AFAICS from the logs, you've used latest amd-master (Mainline) which is bfe71031fc21ad1d21d6c6f33b17bbd3243bfb29 and 21 days old. #1619 is not there yet; it is promoted into Staging for now. We shall either promote Staging into Master or wait until release branch is cut and then cherry-pick #1619 directly there.

(I am assuming that the reason of this issue is ConvAsmImplicitGemmGTCDynamicFwdXdlops).

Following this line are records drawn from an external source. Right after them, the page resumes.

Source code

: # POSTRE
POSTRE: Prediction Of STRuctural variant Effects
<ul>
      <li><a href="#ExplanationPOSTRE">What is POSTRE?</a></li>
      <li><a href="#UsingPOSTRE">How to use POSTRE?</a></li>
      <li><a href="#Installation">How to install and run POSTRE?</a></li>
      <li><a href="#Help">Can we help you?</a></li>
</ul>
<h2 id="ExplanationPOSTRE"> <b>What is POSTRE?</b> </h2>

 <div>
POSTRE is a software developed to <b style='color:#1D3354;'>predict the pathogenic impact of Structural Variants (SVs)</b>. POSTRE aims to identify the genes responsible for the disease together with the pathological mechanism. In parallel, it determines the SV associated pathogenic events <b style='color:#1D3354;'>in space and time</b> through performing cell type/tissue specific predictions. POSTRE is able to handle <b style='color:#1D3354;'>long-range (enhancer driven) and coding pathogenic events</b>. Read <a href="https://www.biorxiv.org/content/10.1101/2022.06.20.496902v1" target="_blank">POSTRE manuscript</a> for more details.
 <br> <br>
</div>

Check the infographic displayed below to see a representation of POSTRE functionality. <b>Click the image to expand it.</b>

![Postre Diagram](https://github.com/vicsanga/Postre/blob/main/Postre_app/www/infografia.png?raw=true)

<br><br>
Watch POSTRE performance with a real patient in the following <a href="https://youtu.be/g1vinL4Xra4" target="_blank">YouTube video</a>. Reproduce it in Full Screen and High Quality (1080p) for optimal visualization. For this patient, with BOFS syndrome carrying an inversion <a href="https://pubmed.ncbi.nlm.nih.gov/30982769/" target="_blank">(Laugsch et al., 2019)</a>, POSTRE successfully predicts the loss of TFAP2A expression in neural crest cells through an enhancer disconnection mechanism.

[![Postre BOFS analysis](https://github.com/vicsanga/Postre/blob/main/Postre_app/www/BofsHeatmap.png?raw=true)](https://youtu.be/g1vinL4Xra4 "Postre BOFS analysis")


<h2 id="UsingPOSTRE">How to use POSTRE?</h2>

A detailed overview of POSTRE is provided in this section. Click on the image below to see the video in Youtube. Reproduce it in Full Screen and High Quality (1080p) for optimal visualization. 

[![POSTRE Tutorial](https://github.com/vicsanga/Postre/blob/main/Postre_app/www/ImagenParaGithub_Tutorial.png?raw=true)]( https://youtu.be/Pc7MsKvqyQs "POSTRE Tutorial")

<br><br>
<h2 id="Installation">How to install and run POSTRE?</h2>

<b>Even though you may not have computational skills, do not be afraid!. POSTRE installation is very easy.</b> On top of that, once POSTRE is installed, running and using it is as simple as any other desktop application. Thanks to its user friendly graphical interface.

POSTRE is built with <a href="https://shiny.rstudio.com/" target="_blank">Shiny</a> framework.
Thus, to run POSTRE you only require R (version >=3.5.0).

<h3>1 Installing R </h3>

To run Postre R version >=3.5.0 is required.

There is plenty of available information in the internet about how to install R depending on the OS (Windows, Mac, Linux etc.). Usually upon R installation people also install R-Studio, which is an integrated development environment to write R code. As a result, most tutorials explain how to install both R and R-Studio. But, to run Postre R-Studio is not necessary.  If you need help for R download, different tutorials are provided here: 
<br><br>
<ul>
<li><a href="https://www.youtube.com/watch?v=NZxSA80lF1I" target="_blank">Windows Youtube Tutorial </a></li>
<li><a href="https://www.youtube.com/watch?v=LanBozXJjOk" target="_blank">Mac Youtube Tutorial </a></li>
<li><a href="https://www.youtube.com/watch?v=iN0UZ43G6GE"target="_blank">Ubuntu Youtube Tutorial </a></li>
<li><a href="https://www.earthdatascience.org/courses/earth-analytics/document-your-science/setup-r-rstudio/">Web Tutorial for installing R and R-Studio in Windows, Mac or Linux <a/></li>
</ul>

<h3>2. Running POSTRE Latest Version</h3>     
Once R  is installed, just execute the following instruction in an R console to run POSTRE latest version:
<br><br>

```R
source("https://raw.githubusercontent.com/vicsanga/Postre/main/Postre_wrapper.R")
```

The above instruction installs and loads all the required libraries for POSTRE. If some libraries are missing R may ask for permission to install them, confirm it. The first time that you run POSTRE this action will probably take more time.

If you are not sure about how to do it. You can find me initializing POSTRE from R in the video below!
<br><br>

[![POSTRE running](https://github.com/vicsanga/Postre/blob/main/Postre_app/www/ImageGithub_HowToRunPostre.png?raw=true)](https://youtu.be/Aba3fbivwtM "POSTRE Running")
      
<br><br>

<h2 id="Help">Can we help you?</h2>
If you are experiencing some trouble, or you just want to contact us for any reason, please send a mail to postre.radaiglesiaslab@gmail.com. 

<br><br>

junliume commented 2 years ago

@carlushuang @atamazov Thanks for the detective work! It seems that #1619 is critical. However, recent staging has found that #1619 has caused some performance regressions. Instead of disabling it I think we need to fix it afterall.

carlushuang commented 2 years ago

https://github.com/ROCmSoftwarePlatform/MIOpen/pull/1675 is for narrow down the non-applicable range

ppanchad-amd commented 6 months ago

@junliume Is this issue fixed with latest ROCm 6.0.2 (HIP 6.0.32831)? Thanks!